- **What this task involves**: Pull out every line below holding the word "wget".

- **The input**:
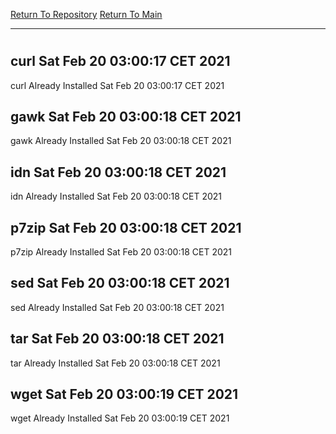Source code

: [Return To Repository](https://github.com/bast69/piholeparser/)
[Return To Main](https://github.com/bast69/piholeparser/blob/master/RecentRunLogs/Mainlog.md)
____________________________________
# 
## curl Sat Feb 20 03:00:17 CET 2021
curl Already Installed Sat Feb 20 03:00:17 CET 2021
## gawk Sat Feb 20 03:00:18 CET 2021
gawk Already Installed Sat Feb 20 03:00:18 CET 2021
## idn Sat Feb 20 03:00:18 CET 2021
idn Already Installed Sat Feb 20 03:00:18 CET 2021
## p7zip Sat Feb 20 03:00:18 CET 2021
p7zip Already Installed Sat Feb 20 03:00:18 CET 2021
## sed Sat Feb 20 03:00:18 CET 2021
sed Already Installed Sat Feb 20 03:00:18 CET 2021
## tar Sat Feb 20 03:00:18 CET 2021
tar Already Installed Sat Feb 20 03:00:18 CET 2021
## wget Sat Feb 20 03:00:19 CET 2021
wget Already Installed Sat Feb 20 03:00:19 CET 2021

- **Final answer**:
## wget Sat Feb 20 03:00:19 CET 2021
wget Already Installed Sat Feb 20 03:00:19 CET 2021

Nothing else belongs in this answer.